Brief: In the entries below, find the line with "it didn't understand" and the line with "1. Voice input". Reproduce those two lines and every line between them exactly, and nothing more.

Saved data entries
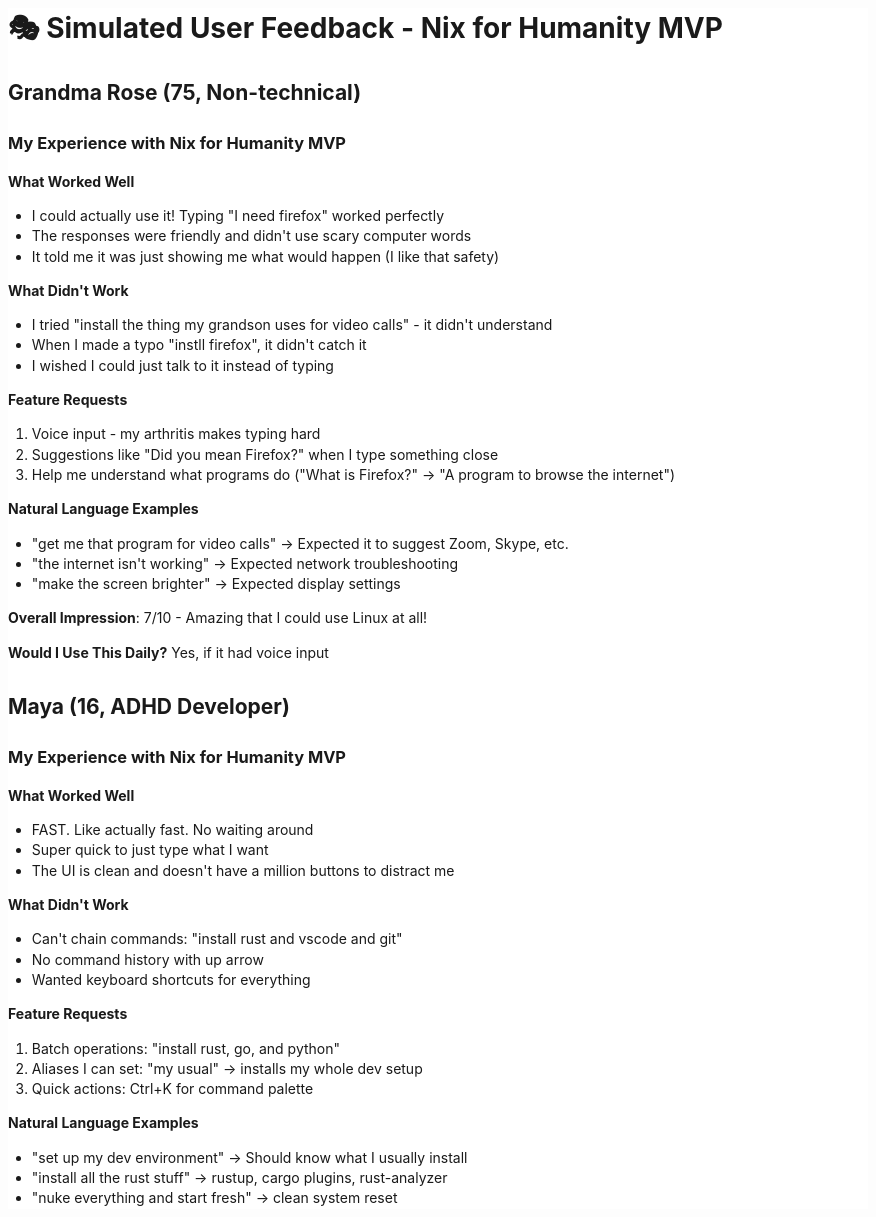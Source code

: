 # 🎭 Simulated User Feedback - Nix for Humanity MVP

## Grandma Rose (75, Non-technical)

### My Experience with Nix for Humanity MVP

**What Worked Well**
- I could actually use it! Typing "I need firefox" worked perfectly
- The responses were friendly and didn't use scary computer words
- It told me it was just showing me what would happen (I like that safety)

**What Didn't Work**
- I tried "install the thing my grandson uses for video calls" - it didn't understand
- When I made a typo "instll firefox", it didn't catch it
- I wished I could just talk to it instead of typing

**Feature Requests**
1. Voice input - my arthritis makes typing hard
2. Suggestions like "Did you mean Firefox?" when I type something close
3. Help me understand what programs do ("What is Firefox?" → "A program to browse the internet")

**Natural Language Examples**
- "get me that program for video calls" → Expected it to suggest Zoom, Skype, etc.
- "the internet isn't working" → Expected network troubleshooting
- "make the screen brighter" → Expected display settings

**Overall Impression**: 7/10 - Amazing that I could use Linux at all!

**Would I Use This Daily?** Yes, if it had voice input


## Maya (16, ADHD Developer)

### My Experience with Nix for Humanity MVP

**What Worked Well**
- FAST. Like actually fast. No waiting around
- Super quick to just type what I want
- The UI is clean and doesn't have a million buttons to distract me

**What Didn't Work**
- Can't chain commands: "install rust and vscode and git"
- No command history with up arrow
- Wanted keyboard shortcuts for everything

**Feature Requests**
1. Batch operations: "install rust, go, and python"
2. Aliases I can set: "my usual" → installs my whole dev setup
3. Quick actions: Ctrl+K for command palette

**Natural Language Examples**
- "set up my dev environment" → Should know what I usually install
- "install all the rust stuff" → rustup, cargo plugins, rust-analyzer
- "nuke everything and start fresh" → clean system reset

Reply to the task:
- I tried "install the thing my grandson uses for video calls" - it didn't understand
- When I made a typo "instll firefox", it didn't catch it
- I wished I could just talk to it instead of typing

**Feature Requests**
1. Voice input - my arthritis makes typing hard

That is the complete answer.